Source data -

★ ★ ★ ★ ★

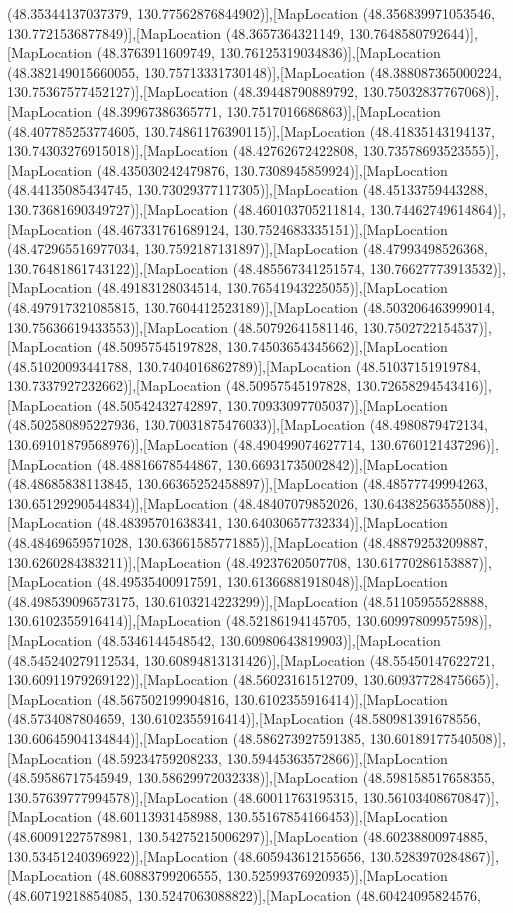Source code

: (48.35344137037379, 130.77562876844902)],[MapLocation (48.356839971053546, 130.7721536877849)],[MapLocation (48.3657364321149, 130.7648580792644)],[MapLocation (48.3763911609749, 130.76125319034836)],[MapLocation (48.382149015660055, 130.75713331730148)],[MapLocation (48.388087365000224, 130.75367577452127)],[MapLocation (48.39448790889792, 130.75032837767068)],[MapLocation (48.39967386365771, 130.7517016686863)],[MapLocation (48.407785253774605, 130.74861176390115)],[MapLocation (48.41835143194137, 130.74303276915018)],[MapLocation (48.42762672422808, 130.73578693523555)],[MapLocation (48.435030242479876, 130.7308945859924)],[MapLocation (48.44135085434745, 130.73029377117305)],[MapLocation (48.45133759443288, 130.73681690349727)],[MapLocation (48.460103705211814, 130.74462749614864)],[MapLocation (48.467331761689124, 130.7524683335151)],[MapLocation (48.472965516977034, 130.7592187131897)],[MapLocation (48.47993498526368, 130.76481861743122)],[MapLocation (48.485567341251574, 130.76627773913532)],[MapLocation (48.49183128034514, 130.76541943225055)],[MapLocation (48.497917321085815, 130.7604412523189)],[MapLocation (48.503206463999014, 130.75636619433553)],[MapLocation (48.50792641581146, 130.7502722154537)],[MapLocation (48.50957545197828, 130.74503654345662)],[MapLocation (48.51020093441788, 130.7404016862789)],[MapLocation (48.51037151919784, 130.7337927232662)],[MapLocation (48.50957545197828, 130.72658294543416)],[MapLocation (48.50542432742897, 130.70933097705037)],[MapLocation (48.502580895227936, 130.70031875476033)],[MapLocation (48.4980879472134, 130.69101879568976)],[MapLocation (48.490499074627714, 130.6760121437296)],[MapLocation (48.48816678544867, 130.66931735002842)],[MapLocation (48.48685838113845, 130.66365252458897)],[MapLocation (48.48577749994263, 130.65129290544834)],[MapLocation (48.48407079852026, 130.64382563555088)],[MapLocation (48.48395701638341, 130.64030657732334)],[MapLocation (48.48469659571028, 130.63661585771885)],[MapLocation (48.48879253209887, 130.6260284383211)],[MapLocation (48.49237620507708, 130.61770286153887)],[MapLocation (48.49535400917591, 130.61366881918048)],[MapLocation (48.498539096573175, 130.6103214223299)],[MapLocation (48.51105955528888, 130.6102355916414)],[MapLocation (48.52186194145705, 130.60997809957598)],[MapLocation (48.5346144548542, 130.60980643819903)],[MapLocation (48.545240279112534, 130.60894813131426)],[MapLocation (48.55450147622721, 130.60911979269122)],[MapLocation (48.56023161512709, 130.60937728475665)],[MapLocation (48.567502199904816, 130.6102355916414)],[MapLocation (48.5734087804659, 130.6102355916414)],[MapLocation (48.580981391678556, 130.60645904134844)],[MapLocation (48.586273927591385, 130.60189177540508)],[MapLocation (48.59234759208233, 130.59445363572866)],[MapLocation (48.59586717545949, 130.58629972032338)],[MapLocation (48.598158517658355, 130.57639777994578)],[MapLocation (48.60011763195315, 130.56103408670847)],[MapLocation (48.60113931458988, 130.55167854166453)],[MapLocation (48.60091227578981, 130.54275215006297)],[MapLocation (48.60238800974885, 130.53451240396922)],[MapLocation (48.605943612155656, 130.5283970284867)],[MapLocation (48.60883799206555, 130.52599376920935)],[MapLocation (48.60719218854085, 130.5247063088822)],[MapLocation (48.60424095824576, 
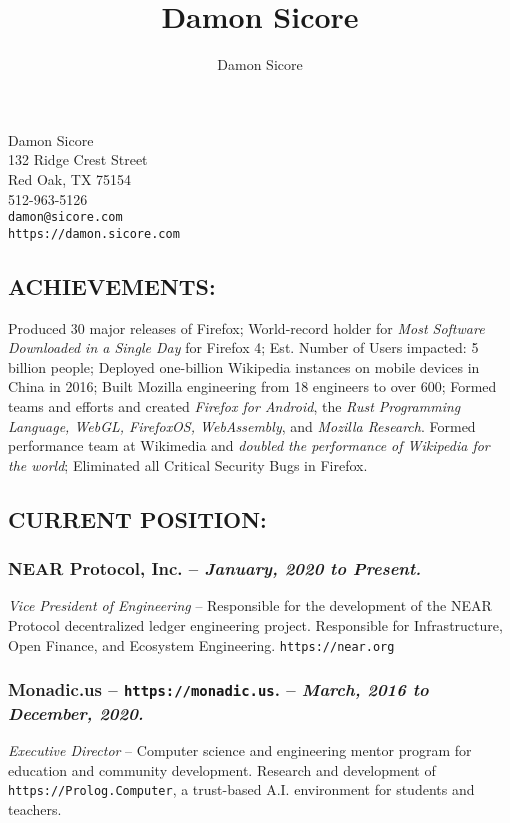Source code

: \documentclass[10pt]{report}
\author{Damon Sicore}
\title{Damon Sicore}
\begin{document}
\begin{center}
\LARGE Damon Sicore \\
\normalsize
132 Ridge Crest Street \\
Red Oak, TX 75154 \\
512-963-5126\\
\texttt{damon@sicore.com}\\
\texttt{https://damon.sicore.com}\\
\end{center}

\subsection*{ACHIEVEMENTS:}  Produced 30 major releases of Firefox; World-record
holder for \emph{Most Software Downloaded in a Single Day} for Firefox 4; Est.
Number of Users impacted: 5 billion people;  Deployed one-billion Wikipedia
instances on mobile devices in China in 2016; Built Mozilla engineering from 18
engineers to over 600;  Formed teams and efforts and created \emph{Firefox for
Android}, the \emph{Rust Programming Language, WebGL, FirefoxOS, WebAssembly},
and \emph{Mozilla Research}.  Formed performance team at Wikimedia and
\emph{doubled the performance of Wikipedia for the world}; Eliminated all
Critical Security Bugs in Firefox.

\subsection*{CURRENT POSITION:}

\subsubsection*{NEAR Protocol, Inc. -- \emph{January, 2020 to Present. }}
\emph{Vice President of Engineering} -- Responsible for the development of the 
NEAR Protocol decentralized ledger engineering project. Responsible for Infrastructure, 
Open Finance, and Ecosystem Engineering.  
\texttt{https://near.org}


\subsubsection*{Monadic.us -- \texttt{https://monadic.us}. -- \emph{March, 2016 to December, 2020. }}
\emph{Executive Director} -- Computer science and engineering mentor program for
education and community development.  Research and development of
\texttt{https://Prolog.Computer}, a trust-based A.I. environment for students
and teachers.
\end{document}
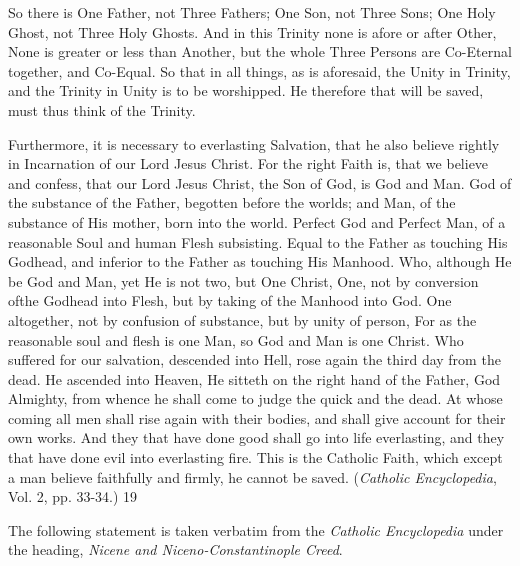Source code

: So there is One Father, not Three Fathers; One Son, not Three Sons; One Holy Ghost, not
Three Holy Ghosts. And in this Trinity none is afore or after Other, None is greater or less
than Another, but the whole Three Persons are Co-Eternal together, and Co-Equal. So that in
all things, as is aforesaid, the Unity in Trinity, and the Trinity in Unity is to be worshipped.
He therefore that will be saved, must thus think of the Trinity.

Furthermore, it is necessary to everlasting Salvation, that he also believe rightly in
Incarnation of our Lord Jesus Christ. For the right Faith is, that we believe and confess, that
our Lord Jesus Christ, the Son of God, is God and Man. God of the substance of the Father,
begotten before the worlds; and Man, of the substance of His mother, born into the world.
Perfect God and Perfect Man, of a reasonable Soul and human Flesh subsisting. Equal to the
Father as touching His Godhead, and inferior to the Father as touching His Manhood. Who,
although He be God and Man, yet He is not two, but One Christ, One, not by conversion ofthe Godhead into Flesh, but by taking of the Manhood into God. One altogether, not by
confusion of substance, but by unity of person, For as the reasonable soul and flesh is one
Man, so God and Man is one Christ. Who suffered for our salvation, descended into Hell,
rose again the third day from the dead. He ascended into Heaven, He sitteth on the right hand
of the Father, God Almighty, from whence he shall come to judge the quick and the dead. At
whose coming all men shall rise again with their bodies, and shall give account for their own
works. And they that have done good shall go into life everlasting, and they that have done
evil into everlasting fire. This is the Catholic Faith, which except a man believe faithfully and
firmly, he cannot be saved. (\textit{Catholic Encyclopedia}, Vol. 2, pp. 33-34.) 19

The following statement is taken verbatim from the \textit{Catholic Encyclopedia} under the
heading, \textit{Nicene and Niceno-Constantinople Creed}.

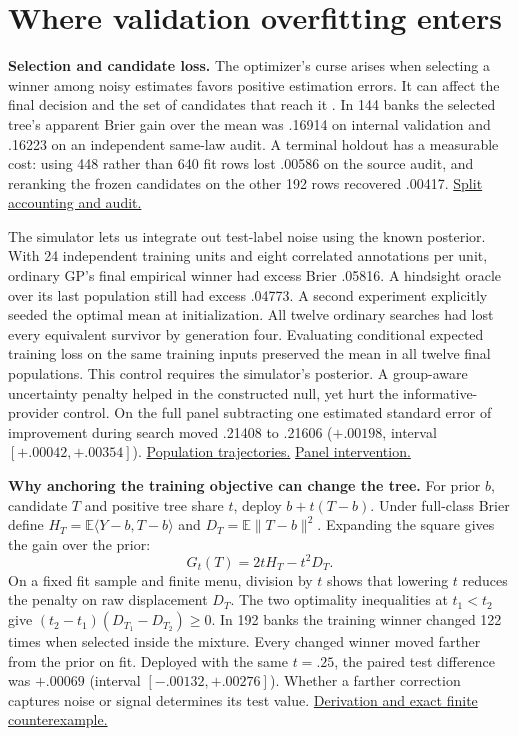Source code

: \documentclass[10pt,a4paper]{article}
\newcommand{\FB}[2]{\href{https://github.com/damiankucharski/fusionbench/blob/5f9254e0c6e4559d7c0d19f28dc91641fba09d57/docs/ensemble-study/#1}{#2}}
\begin{document}


\section{Where validation overfitting enters}
\textbf{Selection and candidate loss.}
The optimizer's curse arises when selecting a winner among noisy estimates favors positive estimation errors. It can affect the final decision and the set of candidates that reach it \cite{cawley}. In 144 banks the selected tree's apparent Brier gain over the mean was .16914 on internal validation and .16223 on an independent same-law audit. A terminal holdout has a measurable cost: using 448 rather than 640 fit rows lost .00586 on the source audit, and reranking the frozen candidates on the other 192 rows recovered .00417. \FB{validation-curse/README.md}{Split accounting and audit.}

The simulator lets us integrate out test-label noise using the known posterior. With 24 independent training units and eight correlated annotations per unit, ordinary GP's final empirical winner had excess Brier .05816. A hindsight oracle over its last population still had excess .04773. A second experiment explicitly seeded the optimal mean at initialization. All twelve ordinary searches had lost every equivalent survivor by generation four. Evaluating conditional expected training loss on the same training inputs preserved the mean in all twelve final populations. This control requires the simulator's posterior. A group-aware uncertainty penalty helped in the constructed null, yet hurt the informative-provider control. On the full panel subtracting one estimated standard error of improvement during search moved .21408 to .21606 ($+.00198$, interval $[+.00042,+.00354]$). \FB{validation-curse/grouped/README.md}{Population trajectories.} \FB{validation-curse/panel/round2/README.md}{Panel intervention.}

\textbf{Why anchoring the training objective can change the tree.}
For prior $b$, candidate $T$ and positive tree share $t$, deploy $b+t(T-b)$. Under full-class Brier define $H_T=\mathbb E\langle Y-b,T-b\rangle$ and $D_T=\mathbb E\|T-b\|^2$. Expanding the square gives the gain over the prior:
\[
G_t(T)=2t H_T-t^2 D_T.
\]
On a fixed fit sample and finite menu, division by $t$ shows that lowering $t$ reduces the penalty on raw displacement $D_T$. The two optimality inequalities at $t_1<t_2$ give $(t_2-t_1)(D_{T_1}-D_{T_2})\ge0$. In 192 banks the training winner changed 122 times when selected inside the mixture. Every changed winner moved farther from the prior on fit. Deployed with the same $t=.25$, the paired test difference was $+.00069$ (interval $[-.00132,+.00276]$). Whether a farther correction captures noise or signal determines its test value. \FB{anchoring-geometry/README.md}{Derivation and exact finite counterexample.}
\end{document}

★ ★ ★ ★ ★

Exercise details - The answer should hold the lines from the one containing "anchoring the training" through the end of the entries above, set down exactly, with both ends included.

Expected answer -
\textbf{Why anchoring the training objective can change the tree.}
For prior $b$, candidate $T$ and positive tree share $t$, deploy $b+t(T-b)$. Under full-class Brier define $H_T=\mathbb E\langle Y-b,T-b\rangle$ and $D_T=\mathbb E\|T-b\|^2$. Expanding the square gives the gain over the prior:
\[
G_t(T)=2t H_T-t^2 D_T.
\]
On a fixed fit sample and finite menu, division by $t$ shows that lowering $t$ reduces the penalty on raw displacement $D_T$. The two optimality inequalities at $t_1<t_2$ give $(t_2-t_1)(D_{T_1}-D_{T_2})\ge0$. In 192 banks the training winner changed 122 times when selected inside the mixture. Every changed winner moved farther from the prior on fit. Deployed with the same $t=.25$, the paired test difference was $+.00069$ (interval $[-.00132,+.00276]$). Whether a farther correction captures noise or signal determines its test value. \FB{anchoring-geometry/README.md}{Derivation and exact finite counterexample.}
\end{document}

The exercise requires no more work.